» TASK INSTRUCTIONS: The required output is the line with "# Description" and each line that follows it to the end of the entries below, copied exactly and with nothing added.

» PROVIDED INFORMATION:
━━━━━━━━━━━━━━━━

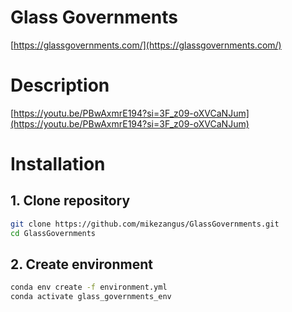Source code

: # **Glass Governments**
[https://glassgovernments.com/](https://glassgovernments.com/)

# Description
[https://youtu.be/PBwAxmrE194?si=3F_z09-oXVCaNJum](https://youtu.be/PBwAxmrE194?si=3F_z09-oXVCaNJum)

# Installation
## 1. Clone repository
```bash
git clone https://github.com/mikezangus/GlassGovernments.git
cd GlassGovernments
```
## 2. Create environment
```bash
conda env create -f environment.yml
conda activate glass_governments_env
```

━━━━━━━━━━━━━━━━

» RESPONSE BOX:
# Description
[https://youtu.be/PBwAxmrE194?si=3F_z09-oXVCaNJum](https://youtu.be/PBwAxmrE194?si=3F_z09-oXVCaNJum)

# Installation
## 1. Clone repository
```bash
git clone https://github.com/mikezangus/GlassGovernments.git
cd GlassGovernments
```
## 2. Create environment
```bash
conda env create -f environment.yml
conda activate glass_governments_env
```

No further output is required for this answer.